Your task :: Using the data beneath this instruction, retype only the lines from the one that contains "- **ਆਟੋਮੇਸ਼ਨ ਅਤੇ" down to the one that contains "- **ਵਧੀਆ ਯੂਜ਼ਰ", both included, exactly as they appear.

Data items:
>>

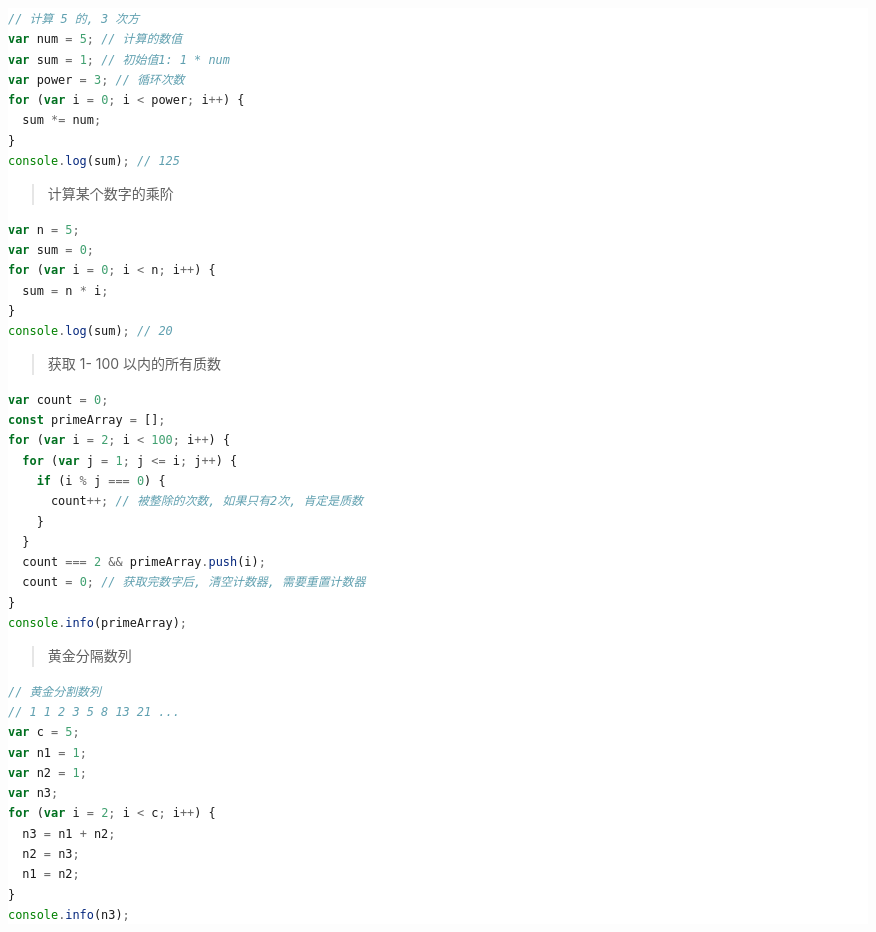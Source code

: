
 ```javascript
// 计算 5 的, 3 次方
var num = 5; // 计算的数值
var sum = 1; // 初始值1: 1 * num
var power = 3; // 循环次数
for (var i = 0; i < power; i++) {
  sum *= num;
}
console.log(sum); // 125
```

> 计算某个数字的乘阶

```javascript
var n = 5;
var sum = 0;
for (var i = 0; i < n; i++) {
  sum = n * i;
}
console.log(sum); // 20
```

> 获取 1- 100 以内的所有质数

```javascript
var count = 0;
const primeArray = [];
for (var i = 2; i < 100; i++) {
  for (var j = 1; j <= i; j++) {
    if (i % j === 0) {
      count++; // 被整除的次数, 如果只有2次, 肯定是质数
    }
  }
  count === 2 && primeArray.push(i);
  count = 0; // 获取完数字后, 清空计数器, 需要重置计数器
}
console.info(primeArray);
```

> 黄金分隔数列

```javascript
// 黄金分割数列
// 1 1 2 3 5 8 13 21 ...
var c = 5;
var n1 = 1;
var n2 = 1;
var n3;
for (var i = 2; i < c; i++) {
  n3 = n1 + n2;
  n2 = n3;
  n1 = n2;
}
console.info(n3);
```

<<
>>

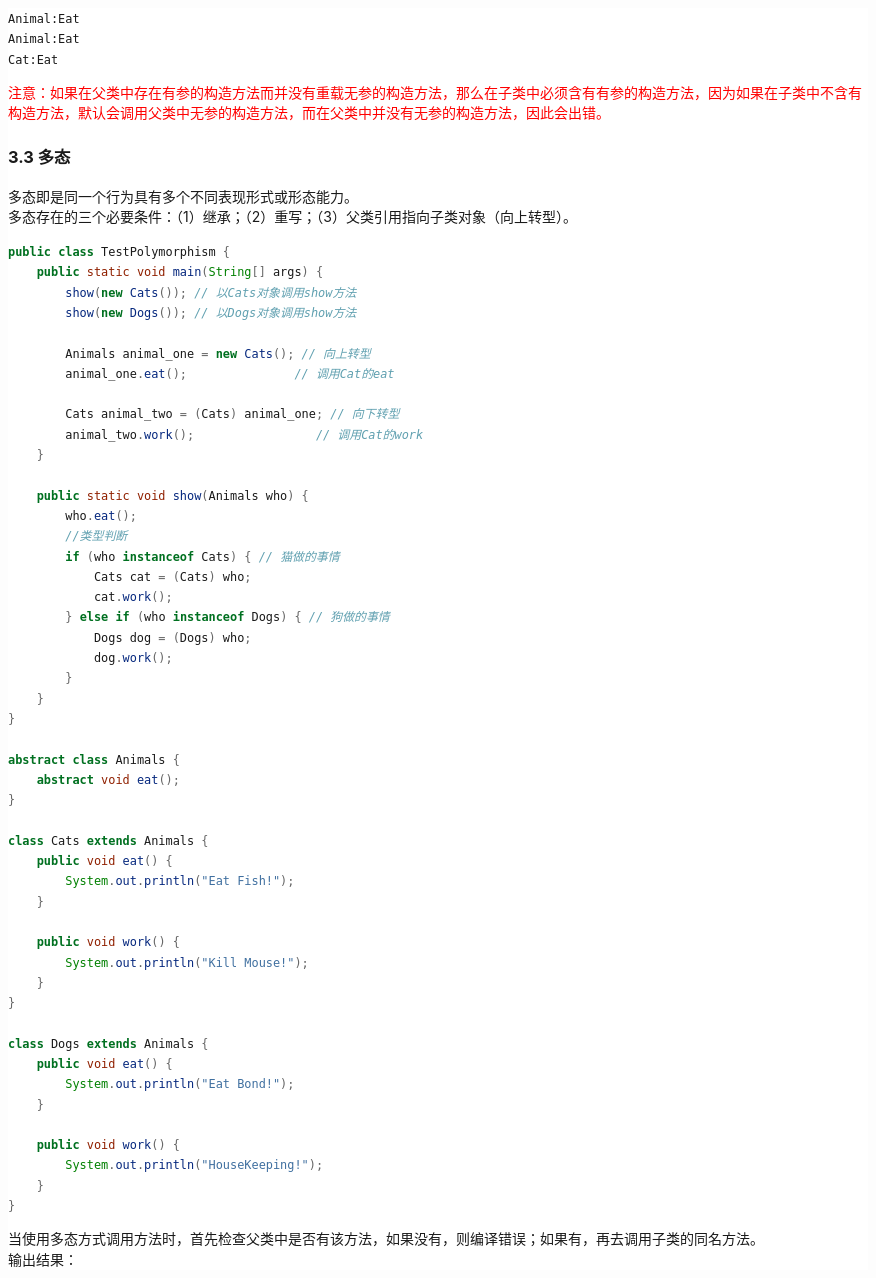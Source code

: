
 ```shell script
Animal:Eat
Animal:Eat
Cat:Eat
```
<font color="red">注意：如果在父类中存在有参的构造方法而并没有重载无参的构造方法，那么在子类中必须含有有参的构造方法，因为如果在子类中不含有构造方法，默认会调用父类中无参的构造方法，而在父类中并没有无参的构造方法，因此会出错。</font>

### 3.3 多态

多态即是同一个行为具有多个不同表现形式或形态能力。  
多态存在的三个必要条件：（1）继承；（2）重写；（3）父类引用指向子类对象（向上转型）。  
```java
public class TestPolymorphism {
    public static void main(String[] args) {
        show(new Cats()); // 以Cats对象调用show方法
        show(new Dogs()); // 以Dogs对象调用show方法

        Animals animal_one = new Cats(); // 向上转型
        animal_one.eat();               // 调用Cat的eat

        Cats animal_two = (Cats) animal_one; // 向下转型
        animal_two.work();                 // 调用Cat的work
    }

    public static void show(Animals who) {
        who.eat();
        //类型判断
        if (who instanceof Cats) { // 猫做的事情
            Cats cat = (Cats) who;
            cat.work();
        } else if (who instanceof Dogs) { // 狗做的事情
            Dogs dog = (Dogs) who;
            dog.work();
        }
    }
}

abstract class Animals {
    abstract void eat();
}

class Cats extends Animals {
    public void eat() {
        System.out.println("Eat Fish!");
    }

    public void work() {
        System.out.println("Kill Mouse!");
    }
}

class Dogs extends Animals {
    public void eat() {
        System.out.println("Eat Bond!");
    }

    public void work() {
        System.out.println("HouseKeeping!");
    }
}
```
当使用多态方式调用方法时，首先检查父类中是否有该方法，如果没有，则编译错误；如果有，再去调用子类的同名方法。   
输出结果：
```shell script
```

<<
>>

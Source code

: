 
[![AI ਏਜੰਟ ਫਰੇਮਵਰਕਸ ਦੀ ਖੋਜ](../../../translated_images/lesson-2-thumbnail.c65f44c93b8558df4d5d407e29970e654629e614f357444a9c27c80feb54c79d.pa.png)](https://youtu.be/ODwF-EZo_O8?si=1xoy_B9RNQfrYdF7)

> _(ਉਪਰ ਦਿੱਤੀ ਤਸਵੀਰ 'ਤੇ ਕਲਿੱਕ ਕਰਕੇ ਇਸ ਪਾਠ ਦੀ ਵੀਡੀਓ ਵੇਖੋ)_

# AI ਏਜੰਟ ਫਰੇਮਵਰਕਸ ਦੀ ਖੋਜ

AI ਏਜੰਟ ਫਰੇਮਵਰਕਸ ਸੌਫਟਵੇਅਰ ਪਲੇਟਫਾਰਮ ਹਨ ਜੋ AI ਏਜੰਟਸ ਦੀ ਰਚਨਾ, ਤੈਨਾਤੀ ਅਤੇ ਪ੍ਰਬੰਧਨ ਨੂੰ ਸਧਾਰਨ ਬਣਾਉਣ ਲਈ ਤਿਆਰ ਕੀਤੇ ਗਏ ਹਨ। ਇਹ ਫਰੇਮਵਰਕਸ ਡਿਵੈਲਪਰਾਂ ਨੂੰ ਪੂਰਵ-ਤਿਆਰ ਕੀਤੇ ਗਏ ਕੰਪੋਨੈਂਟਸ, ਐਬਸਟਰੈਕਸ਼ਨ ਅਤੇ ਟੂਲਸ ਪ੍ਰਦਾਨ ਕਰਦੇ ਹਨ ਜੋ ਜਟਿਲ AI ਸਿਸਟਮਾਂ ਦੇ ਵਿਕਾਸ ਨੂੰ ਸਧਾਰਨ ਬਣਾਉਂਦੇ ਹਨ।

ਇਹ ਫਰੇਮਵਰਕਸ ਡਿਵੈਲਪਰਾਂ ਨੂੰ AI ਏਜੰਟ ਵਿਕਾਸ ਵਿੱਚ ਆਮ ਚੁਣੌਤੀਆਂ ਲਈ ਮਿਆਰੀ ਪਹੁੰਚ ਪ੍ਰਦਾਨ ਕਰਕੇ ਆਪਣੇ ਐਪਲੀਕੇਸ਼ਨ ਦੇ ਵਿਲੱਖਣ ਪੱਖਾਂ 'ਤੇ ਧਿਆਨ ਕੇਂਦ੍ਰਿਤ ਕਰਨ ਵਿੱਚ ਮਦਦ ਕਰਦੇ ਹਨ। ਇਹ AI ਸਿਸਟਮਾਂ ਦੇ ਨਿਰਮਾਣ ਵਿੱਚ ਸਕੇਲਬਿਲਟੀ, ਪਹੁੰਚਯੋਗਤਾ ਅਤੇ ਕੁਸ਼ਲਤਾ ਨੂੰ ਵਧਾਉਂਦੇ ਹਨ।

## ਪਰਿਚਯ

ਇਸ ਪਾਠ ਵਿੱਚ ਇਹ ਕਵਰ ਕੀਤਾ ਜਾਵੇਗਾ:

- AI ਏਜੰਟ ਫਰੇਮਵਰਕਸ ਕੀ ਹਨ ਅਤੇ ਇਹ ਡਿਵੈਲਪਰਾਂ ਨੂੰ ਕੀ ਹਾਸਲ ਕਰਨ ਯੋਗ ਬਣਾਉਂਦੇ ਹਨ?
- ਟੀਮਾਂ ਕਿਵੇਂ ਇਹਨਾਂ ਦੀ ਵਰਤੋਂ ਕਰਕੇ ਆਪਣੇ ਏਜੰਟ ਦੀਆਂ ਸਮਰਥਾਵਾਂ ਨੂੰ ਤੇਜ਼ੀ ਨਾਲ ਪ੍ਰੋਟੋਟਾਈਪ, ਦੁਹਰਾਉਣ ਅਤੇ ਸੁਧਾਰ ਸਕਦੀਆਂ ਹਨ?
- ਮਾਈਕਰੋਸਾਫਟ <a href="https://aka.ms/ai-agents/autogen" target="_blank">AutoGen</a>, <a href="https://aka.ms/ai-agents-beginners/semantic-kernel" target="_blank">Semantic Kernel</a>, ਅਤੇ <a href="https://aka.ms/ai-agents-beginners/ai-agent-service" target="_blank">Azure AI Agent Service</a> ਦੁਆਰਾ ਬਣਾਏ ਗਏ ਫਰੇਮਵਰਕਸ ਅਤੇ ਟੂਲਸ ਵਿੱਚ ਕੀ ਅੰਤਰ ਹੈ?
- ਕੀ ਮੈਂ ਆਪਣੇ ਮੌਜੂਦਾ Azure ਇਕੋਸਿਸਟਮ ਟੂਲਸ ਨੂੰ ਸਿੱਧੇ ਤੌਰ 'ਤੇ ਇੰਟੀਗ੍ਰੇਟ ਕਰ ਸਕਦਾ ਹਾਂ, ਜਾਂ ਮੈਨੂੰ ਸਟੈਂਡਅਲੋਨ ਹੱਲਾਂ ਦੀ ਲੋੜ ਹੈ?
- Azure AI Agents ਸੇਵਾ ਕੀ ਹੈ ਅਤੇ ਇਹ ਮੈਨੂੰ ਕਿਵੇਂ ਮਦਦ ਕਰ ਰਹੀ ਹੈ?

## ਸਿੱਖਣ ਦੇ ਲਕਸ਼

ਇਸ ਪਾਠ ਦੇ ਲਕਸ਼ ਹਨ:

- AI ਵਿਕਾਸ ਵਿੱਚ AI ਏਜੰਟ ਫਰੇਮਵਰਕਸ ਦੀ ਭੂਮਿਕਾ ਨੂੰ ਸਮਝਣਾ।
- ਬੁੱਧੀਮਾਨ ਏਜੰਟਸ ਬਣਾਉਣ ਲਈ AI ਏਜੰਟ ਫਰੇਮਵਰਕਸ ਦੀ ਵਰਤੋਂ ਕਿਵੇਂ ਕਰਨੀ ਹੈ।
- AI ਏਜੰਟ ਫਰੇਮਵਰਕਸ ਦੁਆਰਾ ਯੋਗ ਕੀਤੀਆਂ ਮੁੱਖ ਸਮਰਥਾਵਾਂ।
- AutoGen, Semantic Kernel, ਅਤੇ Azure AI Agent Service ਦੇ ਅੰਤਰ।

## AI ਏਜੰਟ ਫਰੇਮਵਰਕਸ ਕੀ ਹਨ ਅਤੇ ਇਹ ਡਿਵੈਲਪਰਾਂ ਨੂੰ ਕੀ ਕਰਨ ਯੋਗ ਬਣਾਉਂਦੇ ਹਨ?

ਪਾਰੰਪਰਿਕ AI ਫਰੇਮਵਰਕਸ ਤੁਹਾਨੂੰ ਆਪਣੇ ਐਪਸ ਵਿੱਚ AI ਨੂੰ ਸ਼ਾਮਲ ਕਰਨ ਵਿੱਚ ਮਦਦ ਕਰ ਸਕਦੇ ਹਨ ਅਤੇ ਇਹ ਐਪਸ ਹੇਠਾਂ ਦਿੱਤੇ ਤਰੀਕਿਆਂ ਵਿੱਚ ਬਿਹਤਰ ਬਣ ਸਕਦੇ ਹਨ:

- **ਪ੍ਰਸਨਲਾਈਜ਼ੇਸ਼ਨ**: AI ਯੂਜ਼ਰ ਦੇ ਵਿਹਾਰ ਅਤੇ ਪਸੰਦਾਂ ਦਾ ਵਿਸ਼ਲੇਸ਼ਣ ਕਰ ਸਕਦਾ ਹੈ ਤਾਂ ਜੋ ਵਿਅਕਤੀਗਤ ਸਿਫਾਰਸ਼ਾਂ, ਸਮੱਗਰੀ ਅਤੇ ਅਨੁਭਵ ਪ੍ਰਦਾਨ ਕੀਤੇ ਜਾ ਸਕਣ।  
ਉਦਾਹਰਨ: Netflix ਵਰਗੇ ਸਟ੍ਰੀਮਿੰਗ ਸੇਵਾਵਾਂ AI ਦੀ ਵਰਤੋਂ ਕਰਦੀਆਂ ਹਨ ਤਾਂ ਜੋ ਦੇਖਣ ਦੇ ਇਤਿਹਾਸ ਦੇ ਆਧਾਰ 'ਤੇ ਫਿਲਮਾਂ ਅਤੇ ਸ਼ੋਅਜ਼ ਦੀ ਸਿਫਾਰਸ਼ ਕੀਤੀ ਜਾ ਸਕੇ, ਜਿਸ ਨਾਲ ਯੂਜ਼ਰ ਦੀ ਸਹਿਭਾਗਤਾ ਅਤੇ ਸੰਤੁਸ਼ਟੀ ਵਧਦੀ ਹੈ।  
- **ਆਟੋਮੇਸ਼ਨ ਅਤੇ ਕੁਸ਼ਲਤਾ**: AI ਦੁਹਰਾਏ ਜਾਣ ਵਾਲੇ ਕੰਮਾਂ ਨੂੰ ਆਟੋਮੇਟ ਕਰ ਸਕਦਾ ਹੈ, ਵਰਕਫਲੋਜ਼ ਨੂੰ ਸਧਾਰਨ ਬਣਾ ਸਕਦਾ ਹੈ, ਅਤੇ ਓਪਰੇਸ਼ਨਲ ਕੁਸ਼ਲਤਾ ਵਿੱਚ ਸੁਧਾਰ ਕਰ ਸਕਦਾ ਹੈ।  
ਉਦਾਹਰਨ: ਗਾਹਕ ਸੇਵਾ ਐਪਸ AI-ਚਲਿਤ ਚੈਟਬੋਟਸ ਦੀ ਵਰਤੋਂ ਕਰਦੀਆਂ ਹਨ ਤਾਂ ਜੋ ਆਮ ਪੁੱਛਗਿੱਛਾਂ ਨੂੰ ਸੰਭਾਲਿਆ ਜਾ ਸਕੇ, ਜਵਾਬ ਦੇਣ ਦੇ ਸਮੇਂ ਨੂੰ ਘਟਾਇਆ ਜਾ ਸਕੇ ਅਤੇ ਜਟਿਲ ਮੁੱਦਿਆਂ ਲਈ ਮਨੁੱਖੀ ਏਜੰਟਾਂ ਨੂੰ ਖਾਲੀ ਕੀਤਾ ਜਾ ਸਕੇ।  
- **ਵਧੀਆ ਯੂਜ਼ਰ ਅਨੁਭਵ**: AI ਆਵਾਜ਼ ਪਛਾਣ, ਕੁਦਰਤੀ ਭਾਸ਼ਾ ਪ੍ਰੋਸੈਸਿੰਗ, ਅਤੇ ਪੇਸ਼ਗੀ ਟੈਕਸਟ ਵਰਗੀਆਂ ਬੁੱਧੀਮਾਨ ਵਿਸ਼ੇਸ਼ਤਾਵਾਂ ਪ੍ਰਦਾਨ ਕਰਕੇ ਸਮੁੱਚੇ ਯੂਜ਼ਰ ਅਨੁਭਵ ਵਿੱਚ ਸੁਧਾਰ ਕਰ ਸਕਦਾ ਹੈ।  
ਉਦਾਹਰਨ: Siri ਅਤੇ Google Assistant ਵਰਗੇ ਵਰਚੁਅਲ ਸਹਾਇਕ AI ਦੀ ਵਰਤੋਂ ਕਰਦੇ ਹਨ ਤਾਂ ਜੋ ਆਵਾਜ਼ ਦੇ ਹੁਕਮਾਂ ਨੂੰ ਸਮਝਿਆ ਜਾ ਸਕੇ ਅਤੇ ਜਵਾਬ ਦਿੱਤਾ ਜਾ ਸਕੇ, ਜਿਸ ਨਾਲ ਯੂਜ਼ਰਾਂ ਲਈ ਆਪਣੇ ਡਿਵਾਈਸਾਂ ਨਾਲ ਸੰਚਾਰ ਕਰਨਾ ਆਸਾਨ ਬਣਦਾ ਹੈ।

<<

Completed task ::
- **ਆਟੋਮੇਸ਼ਨ ਅਤੇ ਕੁਸ਼ਲਤਾ**: AI ਦੁਹਰਾਏ ਜਾਣ ਵਾਲੇ ਕੰਮਾਂ ਨੂੰ ਆਟੋਮੇਟ ਕਰ ਸਕਦਾ ਹੈ, ਵਰਕਫਲੋਜ਼ ਨੂੰ ਸਧਾਰਨ ਬਣਾ ਸਕਦਾ ਹੈ, ਅਤੇ ਓਪਰੇਸ਼ਨਲ ਕੁਸ਼ਲਤਾ ਵਿੱਚ ਸੁਧਾਰ ਕਰ ਸਕਦਾ ਹੈ।  
ਉਦਾਹਰਨ: ਗਾਹਕ ਸੇਵਾ ਐਪਸ AI-ਚਲਿਤ ਚੈਟਬੋਟਸ ਦੀ ਵਰਤੋਂ ਕਰਦੀਆਂ ਹਨ ਤਾਂ ਜੋ ਆਮ ਪੁੱਛਗਿੱਛਾਂ ਨੂੰ ਸੰਭਾਲਿਆ ਜਾ ਸਕੇ, ਜਵਾਬ ਦੇਣ ਦੇ ਸਮੇਂ ਨੂੰ ਘਟਾਇਆ ਜਾ ਸਕੇ ਅਤੇ ਜਟਿਲ ਮੁੱਦਿਆਂ ਲਈ ਮਨੁੱਖੀ ਏਜੰਟਾਂ ਨੂੰ ਖਾਲੀ ਕੀਤਾ ਜਾ ਸਕੇ।  
- **ਵਧੀਆ ਯੂਜ਼ਰ ਅਨੁਭਵ**: AI ਆਵਾਜ਼ ਪਛਾਣ, ਕੁਦਰਤੀ ਭਾਸ਼ਾ ਪ੍ਰੋਸੈਸਿੰਗ, ਅਤੇ ਪੇਸ਼ਗੀ ਟੈਕਸਟ ਵਰਗੀਆਂ ਬੁੱਧੀਮਾਨ ਵਿਸ਼ੇਸ਼ਤਾਵਾਂ ਪ੍ਰਦਾਨ ਕਰਕੇ ਸਮੁੱਚੇ ਯੂਜ਼ਰ ਅਨੁਭਵ ਵਿੱਚ ਸੁਧਾਰ ਕਰ ਸਕਦਾ ਹੈ।  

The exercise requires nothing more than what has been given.